Sulla stessa linea l’ex Presidente del Consiglio Romano Prodi che ha detto: “Comprendo la grande sofferenza di Flavio Delbono ma la sua ricostruzione dei fatti è del tutto infondata”.
Anche il segretario provinciale replica al “sindaco breve” richiamando la necessità di evitare la trappola delle accuse reciproche e dei veleni.
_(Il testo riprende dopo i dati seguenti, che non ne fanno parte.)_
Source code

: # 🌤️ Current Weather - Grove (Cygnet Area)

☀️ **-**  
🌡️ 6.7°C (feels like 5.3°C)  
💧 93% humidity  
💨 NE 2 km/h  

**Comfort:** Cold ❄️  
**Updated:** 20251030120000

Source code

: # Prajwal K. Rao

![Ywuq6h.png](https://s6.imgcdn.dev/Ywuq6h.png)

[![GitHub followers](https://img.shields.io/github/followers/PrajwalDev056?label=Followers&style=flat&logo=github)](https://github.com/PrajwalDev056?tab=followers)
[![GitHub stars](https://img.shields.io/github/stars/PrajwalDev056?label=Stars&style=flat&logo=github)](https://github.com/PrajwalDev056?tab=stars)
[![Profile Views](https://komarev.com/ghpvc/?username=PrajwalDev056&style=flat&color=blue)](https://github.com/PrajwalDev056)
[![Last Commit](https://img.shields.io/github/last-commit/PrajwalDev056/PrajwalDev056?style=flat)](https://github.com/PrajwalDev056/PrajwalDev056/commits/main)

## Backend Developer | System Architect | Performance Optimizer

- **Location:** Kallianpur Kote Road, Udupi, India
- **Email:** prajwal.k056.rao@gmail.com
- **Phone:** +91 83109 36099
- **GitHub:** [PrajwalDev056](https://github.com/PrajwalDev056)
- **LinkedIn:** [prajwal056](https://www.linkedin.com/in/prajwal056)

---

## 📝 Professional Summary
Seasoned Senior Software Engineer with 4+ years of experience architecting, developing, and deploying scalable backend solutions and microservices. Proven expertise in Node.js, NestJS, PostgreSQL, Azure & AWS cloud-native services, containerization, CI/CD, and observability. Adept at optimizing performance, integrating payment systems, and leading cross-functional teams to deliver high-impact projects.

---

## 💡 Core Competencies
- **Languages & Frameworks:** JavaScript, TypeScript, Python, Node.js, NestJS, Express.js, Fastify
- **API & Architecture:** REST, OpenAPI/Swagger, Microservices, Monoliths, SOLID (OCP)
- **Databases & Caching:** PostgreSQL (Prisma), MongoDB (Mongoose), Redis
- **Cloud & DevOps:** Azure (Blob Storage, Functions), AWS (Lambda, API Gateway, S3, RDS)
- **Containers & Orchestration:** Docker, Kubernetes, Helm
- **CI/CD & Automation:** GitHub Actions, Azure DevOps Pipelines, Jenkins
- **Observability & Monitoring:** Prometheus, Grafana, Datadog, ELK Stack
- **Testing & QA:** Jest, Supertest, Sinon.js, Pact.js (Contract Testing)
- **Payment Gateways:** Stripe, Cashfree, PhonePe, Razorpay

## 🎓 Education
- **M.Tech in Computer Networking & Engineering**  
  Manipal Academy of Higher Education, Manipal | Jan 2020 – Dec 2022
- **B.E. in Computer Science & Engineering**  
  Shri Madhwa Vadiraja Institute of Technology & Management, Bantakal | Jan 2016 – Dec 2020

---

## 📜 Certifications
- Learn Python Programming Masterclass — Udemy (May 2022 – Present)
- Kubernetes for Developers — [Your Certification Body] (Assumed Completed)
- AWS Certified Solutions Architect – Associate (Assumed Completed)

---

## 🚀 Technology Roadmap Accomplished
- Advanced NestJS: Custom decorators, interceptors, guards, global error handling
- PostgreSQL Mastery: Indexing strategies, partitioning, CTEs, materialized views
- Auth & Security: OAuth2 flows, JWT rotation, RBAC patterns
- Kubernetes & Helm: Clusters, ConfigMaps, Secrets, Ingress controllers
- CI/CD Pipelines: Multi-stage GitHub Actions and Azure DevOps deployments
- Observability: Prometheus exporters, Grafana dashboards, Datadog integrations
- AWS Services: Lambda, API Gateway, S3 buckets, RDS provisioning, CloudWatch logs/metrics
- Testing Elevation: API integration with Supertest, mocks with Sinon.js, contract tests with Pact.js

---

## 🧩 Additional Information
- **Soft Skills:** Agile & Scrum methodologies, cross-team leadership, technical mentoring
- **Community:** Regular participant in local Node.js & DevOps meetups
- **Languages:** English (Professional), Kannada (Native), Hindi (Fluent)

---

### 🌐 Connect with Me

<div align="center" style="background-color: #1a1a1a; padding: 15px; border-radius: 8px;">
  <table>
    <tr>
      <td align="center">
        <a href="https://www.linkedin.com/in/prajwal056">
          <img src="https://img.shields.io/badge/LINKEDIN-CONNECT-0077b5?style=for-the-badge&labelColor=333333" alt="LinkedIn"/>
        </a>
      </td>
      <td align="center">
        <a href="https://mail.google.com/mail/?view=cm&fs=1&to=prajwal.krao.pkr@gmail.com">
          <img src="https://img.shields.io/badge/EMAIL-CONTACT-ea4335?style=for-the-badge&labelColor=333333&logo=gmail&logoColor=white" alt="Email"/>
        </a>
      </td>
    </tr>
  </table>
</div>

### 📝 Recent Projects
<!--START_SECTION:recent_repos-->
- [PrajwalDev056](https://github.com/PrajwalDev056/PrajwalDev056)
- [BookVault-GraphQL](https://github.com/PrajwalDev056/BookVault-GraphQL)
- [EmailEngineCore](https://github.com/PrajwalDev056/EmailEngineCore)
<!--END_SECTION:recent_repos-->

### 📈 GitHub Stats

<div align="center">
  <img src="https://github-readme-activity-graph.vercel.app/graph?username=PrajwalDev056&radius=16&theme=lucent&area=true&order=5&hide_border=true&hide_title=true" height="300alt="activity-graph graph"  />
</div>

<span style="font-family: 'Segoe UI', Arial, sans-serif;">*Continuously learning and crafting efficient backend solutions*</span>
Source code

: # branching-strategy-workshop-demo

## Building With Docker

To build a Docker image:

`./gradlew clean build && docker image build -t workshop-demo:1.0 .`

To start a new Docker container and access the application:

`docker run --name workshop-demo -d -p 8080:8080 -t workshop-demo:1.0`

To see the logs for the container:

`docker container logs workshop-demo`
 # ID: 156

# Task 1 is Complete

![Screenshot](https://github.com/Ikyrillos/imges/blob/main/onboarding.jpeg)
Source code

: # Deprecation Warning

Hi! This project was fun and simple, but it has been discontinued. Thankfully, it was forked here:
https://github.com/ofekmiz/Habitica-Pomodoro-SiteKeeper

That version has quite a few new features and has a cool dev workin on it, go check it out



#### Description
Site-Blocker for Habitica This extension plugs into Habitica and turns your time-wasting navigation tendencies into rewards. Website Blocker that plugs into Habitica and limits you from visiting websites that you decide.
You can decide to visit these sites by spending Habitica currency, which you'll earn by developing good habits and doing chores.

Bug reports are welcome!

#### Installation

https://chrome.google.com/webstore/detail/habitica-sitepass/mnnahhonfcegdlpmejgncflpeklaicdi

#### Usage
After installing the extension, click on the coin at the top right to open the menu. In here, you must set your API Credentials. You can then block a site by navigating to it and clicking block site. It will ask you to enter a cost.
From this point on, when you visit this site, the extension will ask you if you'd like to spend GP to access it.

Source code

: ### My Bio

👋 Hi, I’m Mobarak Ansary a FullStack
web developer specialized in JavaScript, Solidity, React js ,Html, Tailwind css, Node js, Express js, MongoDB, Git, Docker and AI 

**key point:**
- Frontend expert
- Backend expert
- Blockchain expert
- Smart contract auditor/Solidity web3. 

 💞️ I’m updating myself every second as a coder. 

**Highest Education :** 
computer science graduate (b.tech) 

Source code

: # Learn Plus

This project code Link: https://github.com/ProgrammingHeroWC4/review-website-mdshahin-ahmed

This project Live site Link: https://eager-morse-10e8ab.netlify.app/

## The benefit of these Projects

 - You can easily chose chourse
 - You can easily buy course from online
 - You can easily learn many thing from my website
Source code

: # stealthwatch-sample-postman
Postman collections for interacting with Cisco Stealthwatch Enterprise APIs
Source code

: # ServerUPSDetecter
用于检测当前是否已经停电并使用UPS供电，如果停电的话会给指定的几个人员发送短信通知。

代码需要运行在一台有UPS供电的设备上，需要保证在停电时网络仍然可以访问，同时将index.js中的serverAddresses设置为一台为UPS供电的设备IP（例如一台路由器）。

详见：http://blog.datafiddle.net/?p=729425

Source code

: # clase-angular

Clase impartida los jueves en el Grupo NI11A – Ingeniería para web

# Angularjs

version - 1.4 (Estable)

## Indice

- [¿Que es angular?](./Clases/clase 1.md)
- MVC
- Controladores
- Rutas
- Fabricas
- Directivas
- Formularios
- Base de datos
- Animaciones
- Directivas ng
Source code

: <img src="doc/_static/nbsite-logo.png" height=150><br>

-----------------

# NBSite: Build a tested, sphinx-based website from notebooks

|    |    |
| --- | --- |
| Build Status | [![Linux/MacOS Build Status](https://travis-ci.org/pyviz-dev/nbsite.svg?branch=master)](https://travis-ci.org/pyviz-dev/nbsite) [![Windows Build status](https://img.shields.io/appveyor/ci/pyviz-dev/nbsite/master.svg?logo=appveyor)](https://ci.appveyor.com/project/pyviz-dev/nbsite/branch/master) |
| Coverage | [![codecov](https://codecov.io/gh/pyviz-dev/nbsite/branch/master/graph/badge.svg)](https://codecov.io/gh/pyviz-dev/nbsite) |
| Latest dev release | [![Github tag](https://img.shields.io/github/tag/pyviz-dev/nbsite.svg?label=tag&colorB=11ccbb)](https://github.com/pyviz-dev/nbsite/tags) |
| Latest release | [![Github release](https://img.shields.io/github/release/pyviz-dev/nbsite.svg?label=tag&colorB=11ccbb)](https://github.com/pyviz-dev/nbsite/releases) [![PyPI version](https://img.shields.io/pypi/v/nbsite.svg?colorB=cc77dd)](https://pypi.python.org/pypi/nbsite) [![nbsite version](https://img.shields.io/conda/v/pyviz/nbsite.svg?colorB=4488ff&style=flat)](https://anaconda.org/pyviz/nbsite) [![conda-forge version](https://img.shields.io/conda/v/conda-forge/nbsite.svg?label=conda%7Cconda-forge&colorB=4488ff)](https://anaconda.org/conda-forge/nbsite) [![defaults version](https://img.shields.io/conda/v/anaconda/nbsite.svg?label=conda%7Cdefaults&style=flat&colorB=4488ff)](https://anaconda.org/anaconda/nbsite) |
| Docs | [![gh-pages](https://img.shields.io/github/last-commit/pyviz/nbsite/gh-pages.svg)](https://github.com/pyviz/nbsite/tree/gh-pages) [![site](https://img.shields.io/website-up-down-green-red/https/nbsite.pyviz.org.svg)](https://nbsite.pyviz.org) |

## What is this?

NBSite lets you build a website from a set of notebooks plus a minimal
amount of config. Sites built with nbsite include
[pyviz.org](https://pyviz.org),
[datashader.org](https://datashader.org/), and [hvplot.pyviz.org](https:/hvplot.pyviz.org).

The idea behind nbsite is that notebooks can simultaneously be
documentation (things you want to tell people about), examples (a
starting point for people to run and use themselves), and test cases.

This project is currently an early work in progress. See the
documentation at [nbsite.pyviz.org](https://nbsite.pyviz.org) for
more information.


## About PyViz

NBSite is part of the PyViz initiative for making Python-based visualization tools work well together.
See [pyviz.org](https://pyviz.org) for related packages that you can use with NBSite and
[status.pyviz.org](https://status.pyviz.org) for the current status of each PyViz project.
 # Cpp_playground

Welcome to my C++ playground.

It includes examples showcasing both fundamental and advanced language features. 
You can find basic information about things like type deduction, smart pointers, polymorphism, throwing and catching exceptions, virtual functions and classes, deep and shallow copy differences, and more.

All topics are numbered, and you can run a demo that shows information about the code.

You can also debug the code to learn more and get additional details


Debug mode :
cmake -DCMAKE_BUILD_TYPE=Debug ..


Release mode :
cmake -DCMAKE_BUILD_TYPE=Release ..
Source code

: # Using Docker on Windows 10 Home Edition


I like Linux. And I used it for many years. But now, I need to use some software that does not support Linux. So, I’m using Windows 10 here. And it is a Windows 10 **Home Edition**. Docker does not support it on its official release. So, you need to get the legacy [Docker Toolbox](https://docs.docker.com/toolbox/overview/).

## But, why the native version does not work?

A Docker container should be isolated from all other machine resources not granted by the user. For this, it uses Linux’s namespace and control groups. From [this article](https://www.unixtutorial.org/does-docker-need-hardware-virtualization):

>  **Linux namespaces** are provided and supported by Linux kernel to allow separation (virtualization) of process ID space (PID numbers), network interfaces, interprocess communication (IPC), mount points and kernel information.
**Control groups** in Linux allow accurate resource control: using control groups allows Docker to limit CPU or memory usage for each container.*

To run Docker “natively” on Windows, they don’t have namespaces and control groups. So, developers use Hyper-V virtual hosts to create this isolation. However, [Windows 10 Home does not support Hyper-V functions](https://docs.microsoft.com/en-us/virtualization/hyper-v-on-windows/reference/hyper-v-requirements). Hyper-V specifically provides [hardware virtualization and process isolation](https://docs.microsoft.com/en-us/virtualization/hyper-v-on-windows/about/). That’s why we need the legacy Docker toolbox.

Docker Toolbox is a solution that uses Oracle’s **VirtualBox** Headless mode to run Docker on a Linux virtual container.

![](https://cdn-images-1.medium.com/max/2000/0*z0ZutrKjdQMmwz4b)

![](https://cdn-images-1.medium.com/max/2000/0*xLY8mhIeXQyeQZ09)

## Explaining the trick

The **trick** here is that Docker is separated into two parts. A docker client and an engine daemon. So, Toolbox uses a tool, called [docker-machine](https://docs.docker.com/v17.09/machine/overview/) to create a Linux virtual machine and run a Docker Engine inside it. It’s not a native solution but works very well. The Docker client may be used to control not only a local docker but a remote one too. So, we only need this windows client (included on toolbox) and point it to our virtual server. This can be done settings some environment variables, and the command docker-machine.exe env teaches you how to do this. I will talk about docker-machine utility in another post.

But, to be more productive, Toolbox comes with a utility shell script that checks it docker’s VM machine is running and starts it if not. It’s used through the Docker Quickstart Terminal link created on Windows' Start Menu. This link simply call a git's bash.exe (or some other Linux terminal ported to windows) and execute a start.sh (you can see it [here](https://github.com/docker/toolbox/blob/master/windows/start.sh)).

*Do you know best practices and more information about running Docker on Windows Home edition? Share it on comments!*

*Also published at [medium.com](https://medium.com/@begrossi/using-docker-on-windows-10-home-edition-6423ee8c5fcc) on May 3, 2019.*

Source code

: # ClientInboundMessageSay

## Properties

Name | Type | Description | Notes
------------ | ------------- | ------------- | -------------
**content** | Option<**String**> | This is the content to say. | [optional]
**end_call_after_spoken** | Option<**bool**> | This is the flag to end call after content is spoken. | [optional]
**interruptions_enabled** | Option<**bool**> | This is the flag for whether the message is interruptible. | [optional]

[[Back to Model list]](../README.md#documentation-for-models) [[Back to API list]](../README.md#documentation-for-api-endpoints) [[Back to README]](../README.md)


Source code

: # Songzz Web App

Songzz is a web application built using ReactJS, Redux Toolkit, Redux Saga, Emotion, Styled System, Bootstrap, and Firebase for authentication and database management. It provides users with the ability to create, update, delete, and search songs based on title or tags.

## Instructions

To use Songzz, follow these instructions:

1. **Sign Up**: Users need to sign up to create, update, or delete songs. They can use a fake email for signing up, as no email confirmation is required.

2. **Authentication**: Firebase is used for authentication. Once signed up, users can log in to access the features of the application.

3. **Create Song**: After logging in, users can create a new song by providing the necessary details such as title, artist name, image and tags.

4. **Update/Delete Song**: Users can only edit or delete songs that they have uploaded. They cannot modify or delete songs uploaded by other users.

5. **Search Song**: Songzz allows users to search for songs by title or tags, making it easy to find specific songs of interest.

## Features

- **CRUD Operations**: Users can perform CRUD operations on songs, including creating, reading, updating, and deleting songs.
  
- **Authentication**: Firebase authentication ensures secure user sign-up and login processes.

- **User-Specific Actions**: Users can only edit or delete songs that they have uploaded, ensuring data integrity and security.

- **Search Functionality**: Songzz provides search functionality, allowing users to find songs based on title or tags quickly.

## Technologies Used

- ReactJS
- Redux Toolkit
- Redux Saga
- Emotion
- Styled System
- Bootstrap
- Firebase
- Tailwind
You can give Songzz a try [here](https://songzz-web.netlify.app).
Secondo Raffaele Donini descrivere Virginio Merola come esponente dell'”ortodossia comunista” voluta dai poteri forti vicini alla sinistra, significa fare una caricatura. “Le dimissioni tempestive e doverose di Delbono”, dice ancora Donini, “sono anche il motivo per cui ora ci presentiamo a bolognesi a testa alta per chiedere nuovamente fiducia”.
Proprio ieri sera l’assemblea cittadina Pd ha approvato una norma per la formazione delle proprie liste alle amministrative che prevede tra i requisiti richiesti ai candidati anche la piena trasparenza sul proprio passato.